■ **ABOUT THIS EXERCISE**
Lines of the data that contain the word "graph" are the ones to copy.
---------------
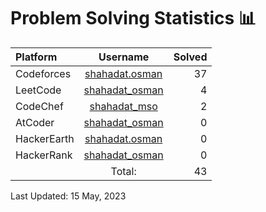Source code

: # Problem Solving Statistics 📊 

| Platform | Username | Solved |
| :--- | :---: | -----------: |
| Codeforces | [shahadat.osman](https://codeforces.com/profile/shahadat.osman) | 37 |
| LeetCode | [shahadat_osman](https://leetcode.com/shahadat_osman) | 4 |
| CodeChef | [shahadat_mso](https://www.codechef.com/users/shahadat_mso) | 2 |
| AtCoder | [shahadat_osman](https://atcoder.jp/users/shahadat_osman) | 0 |
| HackerEarth | [shahadat.osman](https://www.hackerearth.com/@shahadat.osman) | 0 |
| HackerRank | [shahadat_osman](https://www.hackerrank.com/shahadat_osman) | 0 |
|  | Total: | 43 |

Last Updated: 15 May, 2023
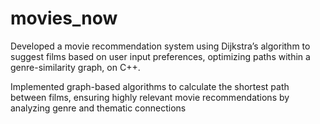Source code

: # movies_now
Developed a movie recommendation system using Dijkstra’s algorithm to suggest films based on user input preferences, optimizing paths within a genre-similarity graph, on C++.

Implemented graph-based algorithms to calculate the shortest path between films, ensuring highly relevant movie
recommendations by analyzing genre and thematic connections
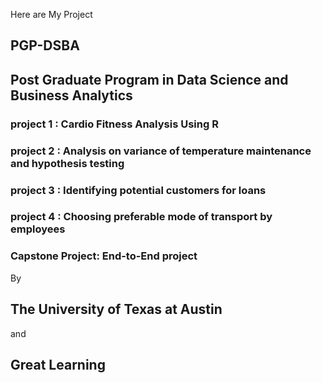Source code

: Here are My Project 
## PGP-DSBA
## Post Graduate Program in Data Science and Business Analytics

### project 1 : Cardio Fitness Analysis Using R
### project 2 : Analysis on variance of temperature maintenance and hypothesis testing
### project 3 : Identifying potential customers for loans
### project 4 : Choosing preferable mode of transport by employees
### Capstone Project: End-to-End project

By 
## The University of Texas at Austin 
and 
## Great Learning

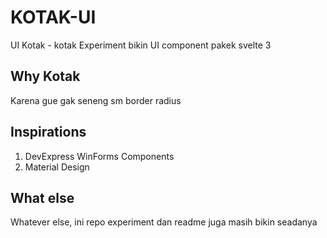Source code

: # KOTAK-UI

UI Kotak - kotak
Experiment bikin UI component pakek svelte 3

## Why Kotak

Karena gue gak seneng sm border radius

## Inspirations

1. DevExpress WinForms Components
2. Material Design

## What else

Whatever else, ini repo experiment dan readme juga masih bikin seadanya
---------------
■ **EXERCISE OUTPUT**
Developed a movie recommendation system using Dijkstra’s algorithm to suggest films based on user input preferences, optimizing paths within a genre-similarity graph, on C++.
Implemented graph-based algorithms to calculate the shortest path between films, ensuring highly relevant movie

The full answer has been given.